YOUR TASK:
Write out the whole listing again so that each line matches the original.
Start of TASK INPUTS
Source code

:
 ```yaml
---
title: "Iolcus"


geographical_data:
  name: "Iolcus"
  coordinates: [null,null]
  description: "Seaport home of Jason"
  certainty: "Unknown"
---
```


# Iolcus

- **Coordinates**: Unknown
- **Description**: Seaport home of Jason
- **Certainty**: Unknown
End of TASK INPUTS
SOLUTION TO THIS PROBLEM:
Source code

:
 ```yaml
---
title: "Iolcus"


geographical_data:
  name: "Iolcus"
  coordinates: [null,null]
  description: "Seaport home of Jason"
  certainty: "Unknown"
---
```


# Iolcus

- **Coordinates**: Unknown
- **Description**: Seaport home of Jason
- **Certainty**: Unknown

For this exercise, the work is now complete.